### [Aim of the exercise]
Find and return every line of the data that contains the word "preprocessor".

:::

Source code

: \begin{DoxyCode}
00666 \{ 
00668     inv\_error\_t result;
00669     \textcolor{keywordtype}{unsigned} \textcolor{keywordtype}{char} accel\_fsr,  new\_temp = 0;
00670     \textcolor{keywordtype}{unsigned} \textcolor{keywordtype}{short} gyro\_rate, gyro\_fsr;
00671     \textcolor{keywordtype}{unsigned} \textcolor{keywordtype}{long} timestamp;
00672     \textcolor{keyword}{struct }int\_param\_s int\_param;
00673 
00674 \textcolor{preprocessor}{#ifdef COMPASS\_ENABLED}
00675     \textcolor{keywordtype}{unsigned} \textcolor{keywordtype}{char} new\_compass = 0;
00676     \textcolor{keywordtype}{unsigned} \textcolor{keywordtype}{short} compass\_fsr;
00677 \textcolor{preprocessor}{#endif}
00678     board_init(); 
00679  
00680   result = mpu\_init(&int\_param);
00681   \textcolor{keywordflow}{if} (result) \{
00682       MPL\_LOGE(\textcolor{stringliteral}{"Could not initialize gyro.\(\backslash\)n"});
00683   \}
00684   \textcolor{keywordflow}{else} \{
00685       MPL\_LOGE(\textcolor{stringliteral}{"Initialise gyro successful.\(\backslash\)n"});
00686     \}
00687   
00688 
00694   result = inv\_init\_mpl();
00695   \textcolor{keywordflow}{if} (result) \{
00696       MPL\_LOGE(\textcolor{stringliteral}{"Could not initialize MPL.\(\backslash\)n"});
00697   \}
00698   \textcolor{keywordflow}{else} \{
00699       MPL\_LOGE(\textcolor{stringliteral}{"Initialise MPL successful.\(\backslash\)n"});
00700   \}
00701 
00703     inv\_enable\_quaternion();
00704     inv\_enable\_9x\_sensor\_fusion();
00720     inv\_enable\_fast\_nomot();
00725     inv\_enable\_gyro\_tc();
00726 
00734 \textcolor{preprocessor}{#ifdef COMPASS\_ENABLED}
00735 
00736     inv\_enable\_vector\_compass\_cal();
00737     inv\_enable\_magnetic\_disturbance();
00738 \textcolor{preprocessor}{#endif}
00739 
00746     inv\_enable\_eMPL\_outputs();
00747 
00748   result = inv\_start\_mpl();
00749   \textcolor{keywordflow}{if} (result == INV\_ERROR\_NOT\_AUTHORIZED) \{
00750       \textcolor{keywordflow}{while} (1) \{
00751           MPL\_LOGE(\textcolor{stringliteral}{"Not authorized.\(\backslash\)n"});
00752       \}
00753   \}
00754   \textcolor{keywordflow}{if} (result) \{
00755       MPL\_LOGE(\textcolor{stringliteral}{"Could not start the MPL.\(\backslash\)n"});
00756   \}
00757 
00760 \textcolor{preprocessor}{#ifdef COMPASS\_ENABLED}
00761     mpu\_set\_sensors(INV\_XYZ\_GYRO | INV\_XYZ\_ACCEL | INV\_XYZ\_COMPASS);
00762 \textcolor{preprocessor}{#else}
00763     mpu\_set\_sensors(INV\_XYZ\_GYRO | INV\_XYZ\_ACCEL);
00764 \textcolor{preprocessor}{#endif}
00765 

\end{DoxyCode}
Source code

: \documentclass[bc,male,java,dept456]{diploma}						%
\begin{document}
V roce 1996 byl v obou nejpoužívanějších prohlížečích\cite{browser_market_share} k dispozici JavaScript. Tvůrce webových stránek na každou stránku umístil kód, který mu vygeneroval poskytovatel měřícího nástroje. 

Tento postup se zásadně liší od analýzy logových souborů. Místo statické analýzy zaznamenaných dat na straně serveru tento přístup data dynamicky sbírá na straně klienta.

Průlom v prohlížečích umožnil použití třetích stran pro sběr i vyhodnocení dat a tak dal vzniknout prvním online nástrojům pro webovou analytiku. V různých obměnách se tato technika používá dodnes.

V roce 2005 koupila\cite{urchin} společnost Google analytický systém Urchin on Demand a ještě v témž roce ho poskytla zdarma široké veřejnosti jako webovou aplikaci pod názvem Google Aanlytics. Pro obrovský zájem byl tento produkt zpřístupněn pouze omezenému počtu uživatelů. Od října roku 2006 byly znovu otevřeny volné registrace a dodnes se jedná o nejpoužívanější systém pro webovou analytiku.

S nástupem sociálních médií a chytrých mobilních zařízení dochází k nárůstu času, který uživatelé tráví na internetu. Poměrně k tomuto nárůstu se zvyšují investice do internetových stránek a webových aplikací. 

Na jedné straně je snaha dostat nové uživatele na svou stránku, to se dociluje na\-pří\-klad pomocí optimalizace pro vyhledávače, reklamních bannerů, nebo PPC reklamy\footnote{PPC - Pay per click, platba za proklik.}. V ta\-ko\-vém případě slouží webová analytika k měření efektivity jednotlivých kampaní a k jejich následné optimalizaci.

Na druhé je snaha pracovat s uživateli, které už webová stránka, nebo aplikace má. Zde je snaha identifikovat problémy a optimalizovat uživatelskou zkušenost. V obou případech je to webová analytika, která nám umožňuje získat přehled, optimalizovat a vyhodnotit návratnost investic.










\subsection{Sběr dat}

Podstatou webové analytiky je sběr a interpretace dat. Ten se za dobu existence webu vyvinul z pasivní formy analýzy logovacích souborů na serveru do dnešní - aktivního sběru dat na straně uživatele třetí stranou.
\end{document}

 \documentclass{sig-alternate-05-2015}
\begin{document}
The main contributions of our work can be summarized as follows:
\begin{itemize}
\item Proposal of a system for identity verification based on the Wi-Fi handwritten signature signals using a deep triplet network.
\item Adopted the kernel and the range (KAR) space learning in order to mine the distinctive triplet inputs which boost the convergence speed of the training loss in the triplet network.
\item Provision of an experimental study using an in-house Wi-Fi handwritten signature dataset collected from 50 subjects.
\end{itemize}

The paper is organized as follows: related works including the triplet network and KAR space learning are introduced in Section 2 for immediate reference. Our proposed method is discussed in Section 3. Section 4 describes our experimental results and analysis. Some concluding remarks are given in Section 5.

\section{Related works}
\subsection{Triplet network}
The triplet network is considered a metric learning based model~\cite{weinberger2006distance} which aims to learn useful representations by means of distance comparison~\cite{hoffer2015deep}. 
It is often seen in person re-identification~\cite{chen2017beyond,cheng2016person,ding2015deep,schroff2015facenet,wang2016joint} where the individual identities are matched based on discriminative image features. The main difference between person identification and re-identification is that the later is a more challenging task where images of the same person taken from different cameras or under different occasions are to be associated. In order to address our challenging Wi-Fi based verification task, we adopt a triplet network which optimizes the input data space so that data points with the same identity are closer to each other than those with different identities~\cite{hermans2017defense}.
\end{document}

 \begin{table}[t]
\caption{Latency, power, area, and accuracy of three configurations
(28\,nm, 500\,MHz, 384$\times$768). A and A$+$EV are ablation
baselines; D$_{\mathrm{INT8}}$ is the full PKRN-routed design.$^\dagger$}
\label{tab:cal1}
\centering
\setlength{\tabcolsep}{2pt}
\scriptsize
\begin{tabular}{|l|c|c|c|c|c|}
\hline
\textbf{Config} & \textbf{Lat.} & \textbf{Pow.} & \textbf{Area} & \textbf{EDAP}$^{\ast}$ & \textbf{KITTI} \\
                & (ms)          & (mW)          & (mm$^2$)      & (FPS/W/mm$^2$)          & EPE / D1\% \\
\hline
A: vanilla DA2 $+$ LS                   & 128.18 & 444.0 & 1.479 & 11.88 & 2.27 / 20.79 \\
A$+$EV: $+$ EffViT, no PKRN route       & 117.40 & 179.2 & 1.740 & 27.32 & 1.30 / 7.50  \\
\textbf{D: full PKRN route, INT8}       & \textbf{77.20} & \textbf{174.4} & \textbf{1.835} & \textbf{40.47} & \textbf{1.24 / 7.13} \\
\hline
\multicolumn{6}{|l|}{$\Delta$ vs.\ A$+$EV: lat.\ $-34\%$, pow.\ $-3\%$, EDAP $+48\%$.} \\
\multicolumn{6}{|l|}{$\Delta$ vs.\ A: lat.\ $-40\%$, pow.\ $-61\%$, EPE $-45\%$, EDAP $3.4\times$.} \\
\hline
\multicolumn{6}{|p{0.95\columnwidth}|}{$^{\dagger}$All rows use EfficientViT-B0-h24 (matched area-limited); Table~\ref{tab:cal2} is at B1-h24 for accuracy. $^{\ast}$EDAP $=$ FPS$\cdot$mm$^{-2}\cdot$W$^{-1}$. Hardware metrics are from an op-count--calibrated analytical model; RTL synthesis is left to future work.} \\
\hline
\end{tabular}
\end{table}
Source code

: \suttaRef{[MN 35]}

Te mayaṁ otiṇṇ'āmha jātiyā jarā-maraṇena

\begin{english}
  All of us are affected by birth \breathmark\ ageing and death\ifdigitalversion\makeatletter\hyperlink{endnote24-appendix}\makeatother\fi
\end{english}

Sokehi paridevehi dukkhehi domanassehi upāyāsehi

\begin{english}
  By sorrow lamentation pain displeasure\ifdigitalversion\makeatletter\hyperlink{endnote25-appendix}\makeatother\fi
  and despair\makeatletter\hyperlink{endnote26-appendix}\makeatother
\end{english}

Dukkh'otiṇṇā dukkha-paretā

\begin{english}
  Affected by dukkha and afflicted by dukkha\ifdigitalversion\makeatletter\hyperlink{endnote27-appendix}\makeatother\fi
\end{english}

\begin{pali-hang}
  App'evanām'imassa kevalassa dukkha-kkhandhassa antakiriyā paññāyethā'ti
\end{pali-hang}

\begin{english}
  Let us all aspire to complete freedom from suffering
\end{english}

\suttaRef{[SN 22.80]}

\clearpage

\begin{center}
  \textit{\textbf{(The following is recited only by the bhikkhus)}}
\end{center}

:::

### [Solution to this exercise]
00674 \textcolor{preprocessor}{#ifdef COMPASS\_ENABLED}
00677 \textcolor{preprocessor}{#endif}
00734 \textcolor{preprocessor}{#ifdef COMPASS\_ENABLED}
00738 \textcolor{preprocessor}{#endif}
00760 \textcolor{preprocessor}{#ifdef COMPASS\_ENABLED}
00762 \textcolor{preprocessor}{#else}
00764 \textcolor{preprocessor}{#endif}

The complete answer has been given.